Q&A

I thought Q&A yesterday ws pretty good with interviewees being Murray McCully and Don Brash.

Was was glad there were no spouses being interviewed this week. I’m still not sure though about having MPs as panelists. Having said that Keith Locke made some useful contributions. In fact one exchange was remarkable for its agreement:

PAUL So we’ve seen Murray McCully he seemed in command of his portfolio, we have to discuss him, any surprises from Murray McCully people what do you think?

KEITH LOCKE – Green MP. Oh it was a pretty standard response and not much there I could disagree with.

Now just think about this. You’ve just had a National Party Minister of Foreign Affairs on, and Keith Locke has said he didn’t hear much he would disagree with!

Murray’s aim is to remove foreign policy as a partisan issue. Looks like he is achieiving that. Mind you good to see, there are stil disagreements on some issues. McCully today announced we will join the US, Canada and Australia in not attending the World Conference Against Racism Review Conference. The original was a nasty unashamed Israel bashing exercise (by countries with far far worse records on racism I might say), and also tends to turn into an attempt to stifle criticism of religions by portraying this as racism. So well done McCully.

Audrey Young thought McCully did well on the interview, blogging:

The interview with Guyon Espiner showed what a strong command McCully has of his portfolio and that he can articulate the values that underpin the Government’s policies.

Also of interest was Keith Locke’s comments on Mt Albert. It sounds like the Greens are going to go all out and seriously try to win it:

THERESE I think we’re all sort of fascinated to watch what happens with the Mt Albert bi-election, I think that’s gonna be a very interesting bi-election, a safe Labour seat but how safe, how much of it is a personal vote for Helen Clark, I mean there was a sizeable comfortable gap for Helen Clark but…

KEITH That’s right and if the Greens win it that’s an extra seat for us.

THERESE You may cost Labour it if you’re right.

KEITH Yes well it’s not gonna change the government so it’d be great for the Greens to have an extra seat and it’s really set up for us because you’ve got the Labour supporting 2.7 billion dollars on 4.5 kilometres of tunnel motorway, National supporting about the same amount a bit less than an over ground version, it’s gonna wipe out a whole pile of houses in Waterview in the electorate and the Greens saying well look put all that aside for a few years and spend it on public transport, I know which way the Mt Albert voters are gonna go. …

THERESE Another day and National also claims that they have increased party membership in the electorate but I do think in bi-elections it comes down to turnout, who can get the vote out, and vote splitting, the Greens running a strong candidate may well cost Labour.

KEITH Well it’s not vote splitting if we win, if we make it a three way race we could win.

It will be very interesting who the Greens choose as theri candidate.

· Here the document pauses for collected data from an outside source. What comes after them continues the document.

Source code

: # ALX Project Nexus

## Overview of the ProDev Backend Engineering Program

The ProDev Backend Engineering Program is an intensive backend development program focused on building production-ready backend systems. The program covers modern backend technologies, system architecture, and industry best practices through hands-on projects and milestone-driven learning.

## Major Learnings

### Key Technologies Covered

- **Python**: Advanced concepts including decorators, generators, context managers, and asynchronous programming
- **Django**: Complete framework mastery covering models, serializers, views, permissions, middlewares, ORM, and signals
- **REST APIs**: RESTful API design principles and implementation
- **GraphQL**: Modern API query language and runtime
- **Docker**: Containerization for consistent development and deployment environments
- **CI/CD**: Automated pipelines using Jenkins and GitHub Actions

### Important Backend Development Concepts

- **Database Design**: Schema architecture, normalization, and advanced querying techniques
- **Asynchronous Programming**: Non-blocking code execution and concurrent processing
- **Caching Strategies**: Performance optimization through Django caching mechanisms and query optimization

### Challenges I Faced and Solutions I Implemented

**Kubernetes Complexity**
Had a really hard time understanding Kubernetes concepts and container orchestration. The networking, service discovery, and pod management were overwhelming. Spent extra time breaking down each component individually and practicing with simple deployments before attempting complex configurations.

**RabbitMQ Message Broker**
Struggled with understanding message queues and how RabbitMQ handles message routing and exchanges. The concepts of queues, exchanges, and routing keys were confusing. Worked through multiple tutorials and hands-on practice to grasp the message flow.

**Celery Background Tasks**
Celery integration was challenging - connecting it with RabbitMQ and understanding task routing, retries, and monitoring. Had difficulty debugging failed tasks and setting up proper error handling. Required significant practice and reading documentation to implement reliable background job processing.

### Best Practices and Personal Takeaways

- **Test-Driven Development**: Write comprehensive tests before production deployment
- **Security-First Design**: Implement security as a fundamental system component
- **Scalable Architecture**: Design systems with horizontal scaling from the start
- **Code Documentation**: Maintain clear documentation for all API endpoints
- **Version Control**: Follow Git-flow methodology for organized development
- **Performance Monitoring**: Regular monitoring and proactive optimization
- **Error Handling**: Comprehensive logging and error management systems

The Don Brash interview was a goodie also. I think we can all accept future tax cuts are gone, when even Don says so:

PAUL What about tax cuts in the medium term tax cuts next year the next round of tax cuts they’re surely a goner?

DON I expect they are, I don’t think the government wants to say that quite yet, but I suspect they are a goner. …

PAUL What about the Super Fund, might they not pay in this year?

DON I think they probably won’t pay in this year, and I think that makes good sense, I mean the Super Fund was a device to ensure that some of the budget surpluses were set aside for the future. If you’ve got a budget deficit the logic of that doesn’t exist.

While I’m sad about future tax cuts probably off the radar for no, the 2008 and 2009 tax cuts combined come to a lot more than those yet to occur. I’m going to blog on this in more detail once I have had some data confirmed.